While Mexico and Canada have secured a one-month reprieve from the Trump administration’s 25% tariff hike, US automakers and parts manufacturers remain on edge, awaiting further developments in the trade dispute among the three nations.
Given the deep integration of the US auto industry’s supply chain with its northern and southern neighbors, any tariff increase after the pause would come at a significant cost.
General Motors, the largest US automaker, produces 40% of its vehicles in Mexico and Canada. According to the Cato Institute, Mexican GM plants exported more than 700,000 vehicles to the US last year. Ford is less exposed. Only 358,000 of its vehicles came from Mexico in 2024. Stellantis—maker of the Chrysler, Dodge, Jeep, and Ram product lines—followed with 314,000 vehicles. The Big Three’s foreign counterparts, Toyota, Honda, and Volkswagen, are also heavily invested in North America and would suffer as well.
Bernstein Research calculates that a 25% tariff would burden the auto industry with a $110 million daily surcharge; and Jefferies, the investment bank, estimates the tariffs would add $2,700 to the average price of a vehicle. Retail prices would go up, prodding consumers to buy less.
“The North American auto industry is highly integrated, and the imposition of tariffs would be detrimental to American jobs, investment, and consumers,” says Jennifer Safavian, CEO of Autos Drive America, the lobby representing foreign carmakers.

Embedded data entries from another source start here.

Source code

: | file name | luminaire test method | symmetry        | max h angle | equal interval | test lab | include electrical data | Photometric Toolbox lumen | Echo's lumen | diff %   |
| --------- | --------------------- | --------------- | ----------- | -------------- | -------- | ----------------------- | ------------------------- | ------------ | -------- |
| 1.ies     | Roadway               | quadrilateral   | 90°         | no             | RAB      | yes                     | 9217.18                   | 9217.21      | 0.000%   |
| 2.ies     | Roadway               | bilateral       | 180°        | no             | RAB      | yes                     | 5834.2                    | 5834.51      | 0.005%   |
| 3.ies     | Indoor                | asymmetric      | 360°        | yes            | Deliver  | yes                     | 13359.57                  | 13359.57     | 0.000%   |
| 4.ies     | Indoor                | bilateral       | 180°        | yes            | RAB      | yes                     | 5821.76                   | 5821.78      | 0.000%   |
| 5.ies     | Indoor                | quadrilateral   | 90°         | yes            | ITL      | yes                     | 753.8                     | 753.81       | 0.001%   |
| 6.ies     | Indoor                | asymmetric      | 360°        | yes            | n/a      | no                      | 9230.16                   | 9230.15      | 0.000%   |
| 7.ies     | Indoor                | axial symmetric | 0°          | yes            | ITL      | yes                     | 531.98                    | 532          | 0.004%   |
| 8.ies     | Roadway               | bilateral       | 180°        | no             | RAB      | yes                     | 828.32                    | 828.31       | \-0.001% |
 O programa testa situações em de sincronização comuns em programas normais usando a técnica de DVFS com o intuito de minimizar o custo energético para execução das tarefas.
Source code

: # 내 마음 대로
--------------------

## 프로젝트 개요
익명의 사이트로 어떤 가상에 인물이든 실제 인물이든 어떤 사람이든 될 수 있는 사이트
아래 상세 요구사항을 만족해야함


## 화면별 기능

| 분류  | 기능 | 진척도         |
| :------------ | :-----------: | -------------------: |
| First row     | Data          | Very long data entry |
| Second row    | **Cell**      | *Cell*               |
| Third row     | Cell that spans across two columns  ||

Big brands are used to assembling vehicles in the US, Canada, and Mexico. They procure essential components, including motors, transmissions, and simple components, from across the border. Some parts cross back and forth five or six times before they are incorporated into a finished vehicle. A 2025 Cato tariff study tracked a capacitor—an electrical component in a circuit board—on its journey. It was first bought in Colorado and shipped to Ciudad Juarez in Mexico to be included in a circuit board. The component was spotted in El Paso, Texas; and Matamoros, Mexico. It finished its trajectory in two seat-manufacturing plants, in Arlington, Texas; and Mississauga, Ontario.